The taming of the screw SAIDA Manufacturing Co. Ltd.

Website: SAIDA Manufacturing Co. Ltd.External site: a new window will open
Category: Japanese Machinery

Smaller than a grain of sand

At SAIDA Manufacturing, there's a small, tabletop model of a Japanese Zen garden, complete with rocks and a sea of sand raked into patterns. Upon closer inspection of the intricate lines, however, one realizes that these are no mere grains of sand but tiny, intricate metal screws. The company's specialty is machining parts, particularly precision-crafted micro setscrews that are used in numerous products including digital cameras, flutes and even endoscopes.

President and CEO Tomotaka Saida

A tabletop Zen garden with micro setscrews for sand

From machine maker to machine user

The company's founder, Takashi Saida, had been working at another firm designing and selling automatic lathes, a type of metalworking machine. When he left that organization in 1965, he received some machines in lieu of severance pay and decided to use them to make and sell his own parts. Now, almost 50 years later, at SAIDA Manufacturing's present location in western Tokyo, the company has become a worldwide supplier of precision parts despite having only 25 employees.

SAIDA Manufacturing modified and modernized their cam-type automatic lathe and also refined their own manufacturing processes and cutting tools to provide a high degree of design and production flexibility. "Since we customized our machines, we have an easier time accommodating the requests of our customers," says the company's current president and CEO, Tomotaka Saida, who took over from his father.

Lower cost, higher speed and better quality

While most mini-screw production facilities have turned to numerical control, Saida prefers his own approach. His self-developed, cam-type automatic lathe strips a small piece of metal with a precision drill bit to produce their specialty DELscrew micro slotted setscrew. Saida's method not only ensures high quality and stability but also includes mechanical separation of the screw from its waste material. More automated production methods tend to output the waste material and setscrews together. Consequently, mechanical production is low-cost and fast: the company's lathes can produce a single setscrew in less than two seconds. And with multiple machines on 24-hour operation, a production rate of up to 400,000 screws per day is possible.
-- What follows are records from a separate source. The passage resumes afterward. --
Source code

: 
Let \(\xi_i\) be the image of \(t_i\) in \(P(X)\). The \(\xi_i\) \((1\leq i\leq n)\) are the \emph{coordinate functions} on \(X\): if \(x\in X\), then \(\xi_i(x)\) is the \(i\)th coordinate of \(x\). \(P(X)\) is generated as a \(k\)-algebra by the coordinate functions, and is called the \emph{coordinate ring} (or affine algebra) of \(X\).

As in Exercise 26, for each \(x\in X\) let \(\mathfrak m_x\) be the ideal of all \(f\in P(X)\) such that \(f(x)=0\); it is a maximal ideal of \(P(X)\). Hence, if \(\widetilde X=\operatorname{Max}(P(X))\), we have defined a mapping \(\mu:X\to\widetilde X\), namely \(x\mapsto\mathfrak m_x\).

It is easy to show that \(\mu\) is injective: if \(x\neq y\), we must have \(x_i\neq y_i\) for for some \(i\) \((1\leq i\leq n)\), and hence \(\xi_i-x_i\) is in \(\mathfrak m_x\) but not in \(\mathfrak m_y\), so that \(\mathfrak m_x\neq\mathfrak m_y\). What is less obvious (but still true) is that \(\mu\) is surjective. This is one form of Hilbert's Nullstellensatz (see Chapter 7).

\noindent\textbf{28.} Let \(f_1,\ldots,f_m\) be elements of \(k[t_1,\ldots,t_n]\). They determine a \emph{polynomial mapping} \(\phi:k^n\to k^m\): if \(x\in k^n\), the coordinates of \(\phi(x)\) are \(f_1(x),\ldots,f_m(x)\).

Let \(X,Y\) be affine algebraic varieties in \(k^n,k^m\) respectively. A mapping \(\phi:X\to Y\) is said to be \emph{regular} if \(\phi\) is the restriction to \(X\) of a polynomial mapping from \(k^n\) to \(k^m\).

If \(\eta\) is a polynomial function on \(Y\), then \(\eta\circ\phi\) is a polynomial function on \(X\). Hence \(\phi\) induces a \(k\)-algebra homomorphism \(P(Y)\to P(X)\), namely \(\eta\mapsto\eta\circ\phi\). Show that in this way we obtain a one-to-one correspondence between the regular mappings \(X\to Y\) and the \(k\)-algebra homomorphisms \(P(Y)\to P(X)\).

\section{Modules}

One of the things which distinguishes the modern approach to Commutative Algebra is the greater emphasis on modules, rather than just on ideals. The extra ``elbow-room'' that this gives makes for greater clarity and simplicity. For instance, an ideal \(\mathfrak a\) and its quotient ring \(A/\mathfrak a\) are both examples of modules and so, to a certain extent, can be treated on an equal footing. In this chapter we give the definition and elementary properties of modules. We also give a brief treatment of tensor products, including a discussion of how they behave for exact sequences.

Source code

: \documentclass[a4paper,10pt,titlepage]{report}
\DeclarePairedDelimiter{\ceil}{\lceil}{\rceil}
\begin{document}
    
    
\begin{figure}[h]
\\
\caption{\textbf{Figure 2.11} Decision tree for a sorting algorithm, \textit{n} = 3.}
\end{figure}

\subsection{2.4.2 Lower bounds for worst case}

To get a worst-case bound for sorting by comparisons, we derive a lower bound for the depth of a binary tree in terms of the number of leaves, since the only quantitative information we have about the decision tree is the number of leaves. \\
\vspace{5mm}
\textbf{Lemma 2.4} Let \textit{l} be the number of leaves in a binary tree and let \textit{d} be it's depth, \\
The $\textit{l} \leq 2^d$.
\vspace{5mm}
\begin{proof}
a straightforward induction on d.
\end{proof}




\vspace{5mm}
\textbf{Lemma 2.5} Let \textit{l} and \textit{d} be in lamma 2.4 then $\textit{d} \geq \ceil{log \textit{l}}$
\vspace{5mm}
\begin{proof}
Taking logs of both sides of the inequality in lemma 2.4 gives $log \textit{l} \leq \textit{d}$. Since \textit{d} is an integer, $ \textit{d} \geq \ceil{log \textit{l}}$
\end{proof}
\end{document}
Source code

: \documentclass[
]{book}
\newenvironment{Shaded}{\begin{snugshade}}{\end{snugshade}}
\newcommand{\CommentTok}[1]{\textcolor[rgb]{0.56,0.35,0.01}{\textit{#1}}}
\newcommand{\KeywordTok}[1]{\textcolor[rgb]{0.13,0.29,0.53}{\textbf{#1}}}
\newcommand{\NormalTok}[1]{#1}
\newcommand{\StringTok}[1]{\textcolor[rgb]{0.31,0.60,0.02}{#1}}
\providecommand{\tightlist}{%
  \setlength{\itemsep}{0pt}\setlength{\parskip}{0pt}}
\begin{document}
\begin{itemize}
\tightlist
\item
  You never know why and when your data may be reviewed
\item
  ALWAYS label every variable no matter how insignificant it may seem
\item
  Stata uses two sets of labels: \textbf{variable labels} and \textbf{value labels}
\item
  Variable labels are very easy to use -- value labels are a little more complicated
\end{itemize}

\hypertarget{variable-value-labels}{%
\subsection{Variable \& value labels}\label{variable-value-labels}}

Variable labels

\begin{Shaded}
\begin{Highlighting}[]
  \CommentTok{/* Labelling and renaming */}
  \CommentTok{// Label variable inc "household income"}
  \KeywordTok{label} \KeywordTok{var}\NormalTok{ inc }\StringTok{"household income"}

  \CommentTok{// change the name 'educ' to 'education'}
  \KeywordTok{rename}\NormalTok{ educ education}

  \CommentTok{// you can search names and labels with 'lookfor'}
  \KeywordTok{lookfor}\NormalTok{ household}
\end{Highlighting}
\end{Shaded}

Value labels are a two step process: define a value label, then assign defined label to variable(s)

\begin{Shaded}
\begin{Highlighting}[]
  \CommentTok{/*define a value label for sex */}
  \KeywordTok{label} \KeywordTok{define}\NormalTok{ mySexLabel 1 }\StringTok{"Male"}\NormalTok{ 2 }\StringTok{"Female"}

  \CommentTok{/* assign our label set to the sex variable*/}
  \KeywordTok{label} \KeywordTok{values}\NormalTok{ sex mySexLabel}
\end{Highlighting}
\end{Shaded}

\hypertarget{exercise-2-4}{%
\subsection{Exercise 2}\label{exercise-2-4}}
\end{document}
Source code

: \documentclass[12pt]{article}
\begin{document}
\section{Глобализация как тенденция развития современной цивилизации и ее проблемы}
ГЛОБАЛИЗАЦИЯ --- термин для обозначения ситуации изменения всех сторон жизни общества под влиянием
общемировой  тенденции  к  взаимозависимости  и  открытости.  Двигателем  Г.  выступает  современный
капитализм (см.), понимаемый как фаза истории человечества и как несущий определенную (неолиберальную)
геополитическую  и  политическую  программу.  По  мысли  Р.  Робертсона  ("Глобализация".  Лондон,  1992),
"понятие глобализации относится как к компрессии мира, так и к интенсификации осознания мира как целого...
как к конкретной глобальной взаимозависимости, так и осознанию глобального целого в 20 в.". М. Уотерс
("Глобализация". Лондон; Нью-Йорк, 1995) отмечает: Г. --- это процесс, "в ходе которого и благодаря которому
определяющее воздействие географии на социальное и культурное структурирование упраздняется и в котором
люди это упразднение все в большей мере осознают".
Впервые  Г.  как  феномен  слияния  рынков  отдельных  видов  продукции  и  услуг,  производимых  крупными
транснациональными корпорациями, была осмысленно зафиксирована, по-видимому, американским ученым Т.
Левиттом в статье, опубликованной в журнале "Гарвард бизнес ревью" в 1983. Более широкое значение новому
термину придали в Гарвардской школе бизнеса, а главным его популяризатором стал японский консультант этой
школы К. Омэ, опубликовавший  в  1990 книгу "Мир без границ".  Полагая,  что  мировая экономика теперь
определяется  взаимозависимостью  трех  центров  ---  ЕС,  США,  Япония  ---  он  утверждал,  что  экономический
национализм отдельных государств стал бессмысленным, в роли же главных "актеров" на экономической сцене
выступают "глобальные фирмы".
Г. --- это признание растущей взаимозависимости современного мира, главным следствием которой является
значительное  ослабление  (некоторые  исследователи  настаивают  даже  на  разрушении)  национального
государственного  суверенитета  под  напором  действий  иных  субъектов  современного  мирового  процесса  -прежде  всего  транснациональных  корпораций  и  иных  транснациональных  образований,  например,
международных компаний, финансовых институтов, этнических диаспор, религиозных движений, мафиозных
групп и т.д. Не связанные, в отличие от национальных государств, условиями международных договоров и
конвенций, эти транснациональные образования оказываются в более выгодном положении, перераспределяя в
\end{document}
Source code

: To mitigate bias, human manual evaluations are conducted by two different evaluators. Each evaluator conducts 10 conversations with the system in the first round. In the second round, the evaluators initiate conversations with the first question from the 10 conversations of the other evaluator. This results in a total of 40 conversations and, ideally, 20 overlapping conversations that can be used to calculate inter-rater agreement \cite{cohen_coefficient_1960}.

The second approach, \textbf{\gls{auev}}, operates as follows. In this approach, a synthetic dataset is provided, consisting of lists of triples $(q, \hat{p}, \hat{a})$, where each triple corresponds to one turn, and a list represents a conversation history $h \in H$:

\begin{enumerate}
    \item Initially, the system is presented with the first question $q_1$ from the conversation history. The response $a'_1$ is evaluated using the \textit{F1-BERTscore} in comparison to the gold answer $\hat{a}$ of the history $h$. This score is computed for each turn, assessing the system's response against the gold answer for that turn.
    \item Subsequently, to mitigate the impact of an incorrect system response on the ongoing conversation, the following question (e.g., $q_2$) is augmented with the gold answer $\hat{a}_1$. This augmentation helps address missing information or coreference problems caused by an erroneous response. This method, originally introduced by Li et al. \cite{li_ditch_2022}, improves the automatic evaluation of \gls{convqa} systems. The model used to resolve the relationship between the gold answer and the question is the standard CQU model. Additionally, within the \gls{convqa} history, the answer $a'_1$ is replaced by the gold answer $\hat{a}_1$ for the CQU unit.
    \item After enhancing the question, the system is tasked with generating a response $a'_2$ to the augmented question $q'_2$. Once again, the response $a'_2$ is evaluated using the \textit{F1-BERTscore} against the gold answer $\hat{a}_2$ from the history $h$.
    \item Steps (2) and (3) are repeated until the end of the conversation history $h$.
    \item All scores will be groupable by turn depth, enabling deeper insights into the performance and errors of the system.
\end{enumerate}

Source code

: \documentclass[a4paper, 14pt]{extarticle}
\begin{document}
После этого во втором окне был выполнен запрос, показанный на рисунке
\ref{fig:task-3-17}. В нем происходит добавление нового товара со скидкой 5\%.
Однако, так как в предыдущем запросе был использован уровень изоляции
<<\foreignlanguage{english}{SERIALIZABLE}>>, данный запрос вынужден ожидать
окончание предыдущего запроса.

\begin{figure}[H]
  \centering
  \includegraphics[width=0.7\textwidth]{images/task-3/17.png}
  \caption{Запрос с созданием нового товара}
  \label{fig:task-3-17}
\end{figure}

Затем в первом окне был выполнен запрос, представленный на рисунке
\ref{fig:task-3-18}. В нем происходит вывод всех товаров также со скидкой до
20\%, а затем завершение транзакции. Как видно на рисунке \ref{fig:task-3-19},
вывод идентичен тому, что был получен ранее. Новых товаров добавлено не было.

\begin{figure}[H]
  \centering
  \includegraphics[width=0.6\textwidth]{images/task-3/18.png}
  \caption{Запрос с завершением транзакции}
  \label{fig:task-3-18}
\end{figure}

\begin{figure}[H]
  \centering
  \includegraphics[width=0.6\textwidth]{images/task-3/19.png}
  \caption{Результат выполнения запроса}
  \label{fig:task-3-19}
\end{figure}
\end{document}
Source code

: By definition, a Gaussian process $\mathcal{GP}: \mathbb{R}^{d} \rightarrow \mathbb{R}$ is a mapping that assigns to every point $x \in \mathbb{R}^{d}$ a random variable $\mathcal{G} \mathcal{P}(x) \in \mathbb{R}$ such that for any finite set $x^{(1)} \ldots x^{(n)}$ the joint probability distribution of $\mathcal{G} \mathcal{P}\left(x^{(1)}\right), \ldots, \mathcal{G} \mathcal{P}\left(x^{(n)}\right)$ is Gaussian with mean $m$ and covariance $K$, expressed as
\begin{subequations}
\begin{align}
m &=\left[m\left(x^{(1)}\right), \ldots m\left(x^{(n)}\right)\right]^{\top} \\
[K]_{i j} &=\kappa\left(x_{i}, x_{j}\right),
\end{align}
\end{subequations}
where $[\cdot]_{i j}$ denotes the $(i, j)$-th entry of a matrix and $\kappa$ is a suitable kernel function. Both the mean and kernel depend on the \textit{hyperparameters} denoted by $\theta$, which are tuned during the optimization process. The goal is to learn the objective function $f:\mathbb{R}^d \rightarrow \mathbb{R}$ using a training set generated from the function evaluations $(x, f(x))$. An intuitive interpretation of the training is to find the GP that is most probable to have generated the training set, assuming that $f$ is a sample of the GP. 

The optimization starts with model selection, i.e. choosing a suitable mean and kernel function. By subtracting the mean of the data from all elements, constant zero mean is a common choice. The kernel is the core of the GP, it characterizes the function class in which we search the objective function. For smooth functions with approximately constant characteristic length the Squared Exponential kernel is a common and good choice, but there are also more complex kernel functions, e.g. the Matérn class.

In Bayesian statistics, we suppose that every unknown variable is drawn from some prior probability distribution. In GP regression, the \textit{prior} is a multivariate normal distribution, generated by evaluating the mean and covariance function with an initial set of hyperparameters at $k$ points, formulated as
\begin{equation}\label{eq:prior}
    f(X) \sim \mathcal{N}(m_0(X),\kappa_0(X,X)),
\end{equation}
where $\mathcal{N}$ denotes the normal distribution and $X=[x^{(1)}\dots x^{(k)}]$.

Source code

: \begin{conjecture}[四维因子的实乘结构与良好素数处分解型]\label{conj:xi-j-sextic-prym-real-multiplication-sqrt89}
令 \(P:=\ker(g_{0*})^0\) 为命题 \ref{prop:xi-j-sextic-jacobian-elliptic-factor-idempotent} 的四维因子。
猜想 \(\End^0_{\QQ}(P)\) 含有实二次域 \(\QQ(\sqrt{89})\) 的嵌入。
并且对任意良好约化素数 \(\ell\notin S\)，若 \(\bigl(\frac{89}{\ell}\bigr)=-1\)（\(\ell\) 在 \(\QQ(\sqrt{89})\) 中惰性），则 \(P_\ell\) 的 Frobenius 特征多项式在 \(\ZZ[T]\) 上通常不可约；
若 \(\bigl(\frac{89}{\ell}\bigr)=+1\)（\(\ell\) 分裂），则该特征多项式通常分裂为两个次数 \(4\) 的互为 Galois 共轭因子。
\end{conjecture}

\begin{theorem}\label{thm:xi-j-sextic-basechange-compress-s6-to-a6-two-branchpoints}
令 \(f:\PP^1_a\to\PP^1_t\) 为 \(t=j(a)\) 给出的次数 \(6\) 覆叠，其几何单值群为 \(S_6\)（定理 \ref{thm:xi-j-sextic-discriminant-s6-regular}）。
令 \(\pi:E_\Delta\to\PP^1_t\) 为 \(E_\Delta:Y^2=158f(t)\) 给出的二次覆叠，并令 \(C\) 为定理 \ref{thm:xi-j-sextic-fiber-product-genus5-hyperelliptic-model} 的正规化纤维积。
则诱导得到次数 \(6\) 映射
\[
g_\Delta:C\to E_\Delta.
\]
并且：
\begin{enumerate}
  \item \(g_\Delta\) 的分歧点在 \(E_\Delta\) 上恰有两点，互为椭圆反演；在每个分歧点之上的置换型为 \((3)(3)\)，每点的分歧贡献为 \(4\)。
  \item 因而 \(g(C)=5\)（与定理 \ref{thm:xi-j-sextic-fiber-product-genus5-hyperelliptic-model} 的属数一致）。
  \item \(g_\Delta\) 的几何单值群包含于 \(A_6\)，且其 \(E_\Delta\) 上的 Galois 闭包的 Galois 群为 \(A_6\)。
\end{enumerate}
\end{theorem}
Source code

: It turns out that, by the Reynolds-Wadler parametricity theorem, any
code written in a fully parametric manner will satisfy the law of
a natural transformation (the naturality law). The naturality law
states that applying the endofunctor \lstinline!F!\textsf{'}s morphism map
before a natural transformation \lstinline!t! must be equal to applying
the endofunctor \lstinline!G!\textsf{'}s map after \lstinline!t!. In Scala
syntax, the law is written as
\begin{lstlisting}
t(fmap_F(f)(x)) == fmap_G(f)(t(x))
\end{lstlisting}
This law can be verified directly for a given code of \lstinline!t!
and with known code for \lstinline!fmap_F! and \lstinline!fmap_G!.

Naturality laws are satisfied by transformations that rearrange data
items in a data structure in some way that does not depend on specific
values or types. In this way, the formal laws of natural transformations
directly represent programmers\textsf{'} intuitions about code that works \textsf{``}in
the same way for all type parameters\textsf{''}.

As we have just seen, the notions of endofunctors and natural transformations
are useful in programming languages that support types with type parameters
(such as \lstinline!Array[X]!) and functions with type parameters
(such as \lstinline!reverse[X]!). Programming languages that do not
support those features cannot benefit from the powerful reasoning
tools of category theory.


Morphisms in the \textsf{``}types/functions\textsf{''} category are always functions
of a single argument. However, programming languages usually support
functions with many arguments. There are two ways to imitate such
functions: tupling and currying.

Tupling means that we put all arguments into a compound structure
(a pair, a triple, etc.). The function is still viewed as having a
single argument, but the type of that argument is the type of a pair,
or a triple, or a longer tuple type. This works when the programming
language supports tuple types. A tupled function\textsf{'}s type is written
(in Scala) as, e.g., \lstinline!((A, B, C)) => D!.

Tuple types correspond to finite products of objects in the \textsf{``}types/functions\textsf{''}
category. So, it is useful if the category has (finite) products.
Setscrews are very small-and getting smaller, based on industry trends for today's increasingly compact products. "Fortunately," Saida says, "a shorter length and smaller size is where our production process has its strength." The company is currently making stainless steel or steel-coated setscrews out of zinc to just 1mm in length.

An individual DELscrew micro slotted setscrew

A cam-type automatic lathe

Overseas expansion

SAIDA Manufacturing's expansion overseas largely came about as a result of their Japanese customers moving production to Asia. They have a distributor in Singapore and a sales network that covers Southeast Asia. In 2011, they opened a trading office in Shanghai to support China's growing manufacturing base. Increasing inquiries from abroad are prompting Saida to search for foreign partner companies. But with quality and customer satisfaction at the core of his business, Tomotaka Saida is taking the same careful approach as his company does with setscrews.